[Collected data]
——————————

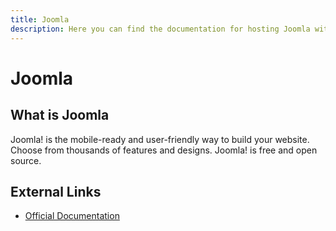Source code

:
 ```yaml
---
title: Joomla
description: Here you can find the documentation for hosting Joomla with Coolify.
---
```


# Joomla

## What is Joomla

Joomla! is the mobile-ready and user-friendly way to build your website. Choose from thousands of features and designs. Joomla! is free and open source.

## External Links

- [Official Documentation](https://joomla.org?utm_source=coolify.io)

——————————

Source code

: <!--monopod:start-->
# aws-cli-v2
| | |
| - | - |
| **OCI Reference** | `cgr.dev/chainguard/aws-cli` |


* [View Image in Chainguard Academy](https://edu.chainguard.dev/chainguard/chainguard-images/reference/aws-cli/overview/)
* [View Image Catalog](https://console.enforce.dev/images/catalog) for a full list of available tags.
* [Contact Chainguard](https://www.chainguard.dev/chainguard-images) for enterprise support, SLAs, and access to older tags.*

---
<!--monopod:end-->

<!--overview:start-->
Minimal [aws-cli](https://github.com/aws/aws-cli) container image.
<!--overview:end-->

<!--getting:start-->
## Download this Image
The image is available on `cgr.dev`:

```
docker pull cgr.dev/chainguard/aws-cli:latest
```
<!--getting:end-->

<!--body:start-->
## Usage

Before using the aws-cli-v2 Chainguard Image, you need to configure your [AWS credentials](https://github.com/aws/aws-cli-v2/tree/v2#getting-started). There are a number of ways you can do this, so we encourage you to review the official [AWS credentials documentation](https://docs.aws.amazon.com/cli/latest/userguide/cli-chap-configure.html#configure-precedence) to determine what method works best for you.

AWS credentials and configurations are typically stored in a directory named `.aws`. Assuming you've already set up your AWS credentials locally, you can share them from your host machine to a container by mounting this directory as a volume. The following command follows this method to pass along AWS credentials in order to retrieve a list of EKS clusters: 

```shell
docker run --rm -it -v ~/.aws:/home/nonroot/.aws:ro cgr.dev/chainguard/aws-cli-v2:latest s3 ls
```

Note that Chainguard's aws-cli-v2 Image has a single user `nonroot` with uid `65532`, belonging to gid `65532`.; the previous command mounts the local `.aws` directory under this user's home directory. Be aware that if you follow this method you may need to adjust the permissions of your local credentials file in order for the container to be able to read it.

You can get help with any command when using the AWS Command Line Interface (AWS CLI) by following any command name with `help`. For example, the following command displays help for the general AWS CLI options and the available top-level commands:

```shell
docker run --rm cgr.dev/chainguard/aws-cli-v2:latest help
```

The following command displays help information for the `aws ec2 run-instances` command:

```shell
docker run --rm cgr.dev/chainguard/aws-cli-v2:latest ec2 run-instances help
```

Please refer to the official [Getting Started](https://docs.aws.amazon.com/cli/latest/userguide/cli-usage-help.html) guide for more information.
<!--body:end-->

——————————

What this task involves:
Find every line in the records above that holds the word "displays", and copy each one.

Answer section:
You can get help with any command when using the AWS Command Line Interface (AWS CLI) by following any command name with `help`. For example, the following command displays help for the general AWS CLI options and the available top-level commands:
The following command displays help information for the `aws ec2 run-instances` command:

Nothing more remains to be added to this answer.